Ritchie, Hannah. “Suicide Rates Are Higher in Men than Women.” Our World in Data, ourworldindata.org/data-insights/suicide-rates-are-higher-in-men-than-women. Accessed 4 July 2025.
Reflection
Looking back on this project, I’m really proud of what I was able to put together, but there were definitely a few things I wish I could have done better or included. One thing I wanted to show was a time series plot to explore how suicide rates changed over time for each country or age group, but I couldn’t get it to work properly with my data because there were too many missing values across different years. When I got to the linear regression section of my project, I found it pretty confusing at first. I wasn’t sure how to set up the model properly with categorical variables like sex and age group, or how to interpret things like the coefficients and p-values.
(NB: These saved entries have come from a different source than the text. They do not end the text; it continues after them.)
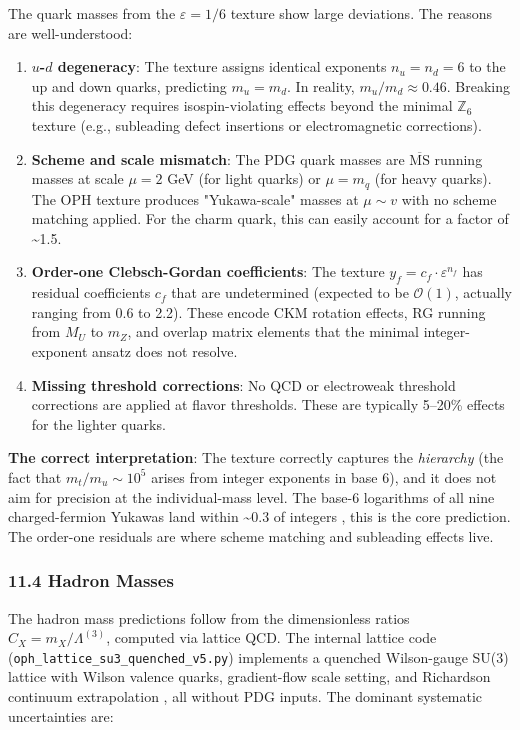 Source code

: The quark masses from the \(\varepsilon = 1/6\) texture show large deviations. The reasons are well-understood:

\begin{enumerate}
\def\labelenumi{\arabic{enumi}.}
\item
  \textbf{\(u\)-\(d\) degeneracy}: The texture assigns identical exponents \(n_u = n_d = 6\) to the up and down quarks, predicting \(m_u = m_d\). In reality, \(m_u/m_d \approx 0.46\). Breaking this degeneracy requires isospin-violating effects beyond the minimal \(\mathbb{Z}_6\) texture (e.g., subleading defect insertions or electromagnetic corrections).
\item
  \textbf{Scheme and scale mismatch}: The PDG quark masses are \(\overline{\text{MS}}\) running masses at scale \(\mu = 2\) GeV (for light quarks) or \(\mu = m_q\) (for heavy quarks). The OPH texture produces "Yukawa-scale" masses at \(\mu \sim v\) with no scheme matching applied. For the charm quark, this can easily account for a factor of \textasciitilde1.5.
\item
  \textbf{Order-one Clebsch-Gordan coefficients}: The texture \(y_f = c_f \cdot \varepsilon^{n_f}\) has residual coefficients \(c_f\) that are undetermined (expected to be \(\mathcal{O}(1)\), actually ranging from 0.6 to 2.2). These encode CKM rotation effects, RG running from \(M_U\) to \(m_Z\), and overlap matrix elements that the minimal integer-exponent ansatz does not resolve.
\item
  \textbf{Missing threshold corrections}: No QCD or electroweak threshold corrections are applied at flavor thresholds. These are typically 5--20\% effects for the lighter quarks.
\end{enumerate}

\textbf{The correct interpretation}: The texture correctly captures the \emph{hierarchy} (the fact that \(m_t/m_u \sim 10^5\) arises from integer exponents in base 6), and it does not aim for precision at the individual-mass level. The base-6 logarithms of all nine charged-fermion Yukawas land within \textasciitilde0.3 of integers , this is the core prediction. The order-one residuals are where scheme matching and subleading effects live.

\subsubsection{11.4 Hadron Masses}\label{114-hadron-masses}

The hadron mass predictions follow from the dimensionless ratios \(C_X = m_X/\Lambda^{(3)}\), computed via lattice QCD. The internal lattice code (\texttt{oph\_lattice\_su3\_quenched\_v5.py}) implements a quenched Wilson-gauge SU(3) lattice with Wilson valence quarks, gradient-flow scale setting, and Richardson continuum extrapolation , all without PDG inputs. The dominant systematic uncertainties are:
I ended up spending a lot of time researching online and trying different combinations of variables, but I still couldn’t figure everything out on my own.Even after finishing the linear regression part of my project, I still don’t feel completely confident on how it turned out. Another issue I had when making this was the inclusion of caption for my plotly, I tried adding it to my labs multiple times but even though the code runs it never shows up on the actual plot.